__ABOUT THIS TASK__:
Of the lines listed below, return exactly those that run from the line containing "###### Documentation" through the line containing "###### Development", both included.

========================================

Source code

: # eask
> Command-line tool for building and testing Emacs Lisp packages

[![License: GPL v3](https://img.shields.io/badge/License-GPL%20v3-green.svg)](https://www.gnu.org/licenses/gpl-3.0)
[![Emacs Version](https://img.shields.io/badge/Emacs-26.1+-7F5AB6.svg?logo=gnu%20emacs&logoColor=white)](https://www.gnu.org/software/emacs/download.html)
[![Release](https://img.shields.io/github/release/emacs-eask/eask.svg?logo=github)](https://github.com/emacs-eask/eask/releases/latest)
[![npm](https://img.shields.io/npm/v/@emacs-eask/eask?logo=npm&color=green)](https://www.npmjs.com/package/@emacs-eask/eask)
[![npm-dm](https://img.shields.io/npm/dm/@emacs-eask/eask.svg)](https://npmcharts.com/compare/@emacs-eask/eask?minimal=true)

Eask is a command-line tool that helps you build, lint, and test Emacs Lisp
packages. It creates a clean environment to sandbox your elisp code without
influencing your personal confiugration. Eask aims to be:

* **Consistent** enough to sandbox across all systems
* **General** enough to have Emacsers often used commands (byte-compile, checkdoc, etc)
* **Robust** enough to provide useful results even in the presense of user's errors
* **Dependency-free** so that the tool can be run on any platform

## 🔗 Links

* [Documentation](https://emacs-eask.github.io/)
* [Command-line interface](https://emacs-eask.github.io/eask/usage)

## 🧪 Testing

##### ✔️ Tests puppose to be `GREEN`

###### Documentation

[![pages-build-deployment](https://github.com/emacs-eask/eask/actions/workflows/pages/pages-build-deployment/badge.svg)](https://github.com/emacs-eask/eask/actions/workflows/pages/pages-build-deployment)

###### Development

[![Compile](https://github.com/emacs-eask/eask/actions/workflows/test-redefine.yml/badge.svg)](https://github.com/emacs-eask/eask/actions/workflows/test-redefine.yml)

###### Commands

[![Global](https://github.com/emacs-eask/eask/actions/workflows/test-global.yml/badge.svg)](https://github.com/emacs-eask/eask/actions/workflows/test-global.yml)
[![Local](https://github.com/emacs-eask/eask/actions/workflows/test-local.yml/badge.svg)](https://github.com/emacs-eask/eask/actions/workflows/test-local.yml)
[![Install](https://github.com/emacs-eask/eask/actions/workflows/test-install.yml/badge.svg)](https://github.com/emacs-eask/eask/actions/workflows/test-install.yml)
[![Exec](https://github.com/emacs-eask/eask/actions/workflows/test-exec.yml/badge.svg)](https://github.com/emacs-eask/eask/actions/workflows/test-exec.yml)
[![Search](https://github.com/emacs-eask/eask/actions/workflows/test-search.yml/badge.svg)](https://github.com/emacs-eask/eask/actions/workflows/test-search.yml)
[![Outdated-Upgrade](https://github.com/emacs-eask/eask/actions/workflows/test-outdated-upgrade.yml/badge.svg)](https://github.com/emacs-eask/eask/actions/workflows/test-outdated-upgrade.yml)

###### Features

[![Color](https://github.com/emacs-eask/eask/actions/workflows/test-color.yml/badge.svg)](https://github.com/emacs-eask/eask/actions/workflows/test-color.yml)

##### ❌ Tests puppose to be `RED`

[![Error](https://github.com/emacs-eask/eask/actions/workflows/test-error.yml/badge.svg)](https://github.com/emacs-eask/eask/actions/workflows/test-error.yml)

========================================

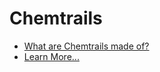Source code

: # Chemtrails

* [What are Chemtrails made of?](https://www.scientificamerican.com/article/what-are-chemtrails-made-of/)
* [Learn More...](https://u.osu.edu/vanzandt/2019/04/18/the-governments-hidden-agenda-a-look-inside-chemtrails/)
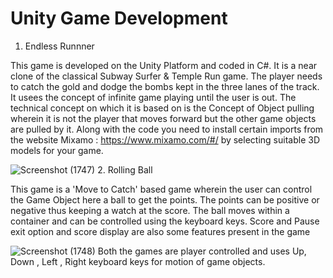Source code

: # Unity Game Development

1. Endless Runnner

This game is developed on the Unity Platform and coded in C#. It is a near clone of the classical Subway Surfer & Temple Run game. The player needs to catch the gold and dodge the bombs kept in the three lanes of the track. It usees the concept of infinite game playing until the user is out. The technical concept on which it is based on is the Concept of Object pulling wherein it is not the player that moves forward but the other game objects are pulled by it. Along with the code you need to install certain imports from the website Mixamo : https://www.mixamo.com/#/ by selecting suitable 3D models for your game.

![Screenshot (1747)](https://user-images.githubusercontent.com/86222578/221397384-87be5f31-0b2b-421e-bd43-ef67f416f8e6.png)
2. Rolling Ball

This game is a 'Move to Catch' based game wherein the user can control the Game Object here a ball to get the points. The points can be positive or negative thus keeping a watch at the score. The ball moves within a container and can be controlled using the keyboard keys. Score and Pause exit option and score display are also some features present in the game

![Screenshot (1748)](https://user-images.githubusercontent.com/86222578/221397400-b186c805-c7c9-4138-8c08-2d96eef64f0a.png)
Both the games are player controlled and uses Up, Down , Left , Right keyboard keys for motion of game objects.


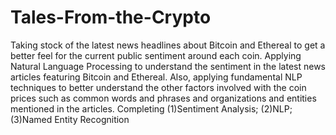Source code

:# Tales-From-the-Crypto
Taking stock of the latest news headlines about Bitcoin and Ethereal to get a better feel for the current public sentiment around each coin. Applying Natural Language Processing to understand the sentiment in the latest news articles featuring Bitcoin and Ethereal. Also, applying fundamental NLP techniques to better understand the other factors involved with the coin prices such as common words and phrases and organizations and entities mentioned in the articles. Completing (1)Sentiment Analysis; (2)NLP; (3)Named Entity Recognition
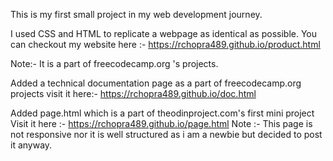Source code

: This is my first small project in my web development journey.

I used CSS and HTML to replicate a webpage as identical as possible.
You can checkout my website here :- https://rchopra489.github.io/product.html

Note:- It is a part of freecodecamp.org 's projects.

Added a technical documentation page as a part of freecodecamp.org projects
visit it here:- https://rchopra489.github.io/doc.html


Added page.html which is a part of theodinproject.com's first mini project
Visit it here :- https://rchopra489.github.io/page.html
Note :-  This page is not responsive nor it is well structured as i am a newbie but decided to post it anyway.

========================================

__RESULT FOR THIS TASK__:
###### Documentation

[![pages-build-deployment](https://github.com/emacs-eask/eask/actions/workflows/pages/pages-build-deployment/badge.svg)](https://github.com/emacs-eask/eask/actions/workflows/pages/pages-build-deployment)

###### Development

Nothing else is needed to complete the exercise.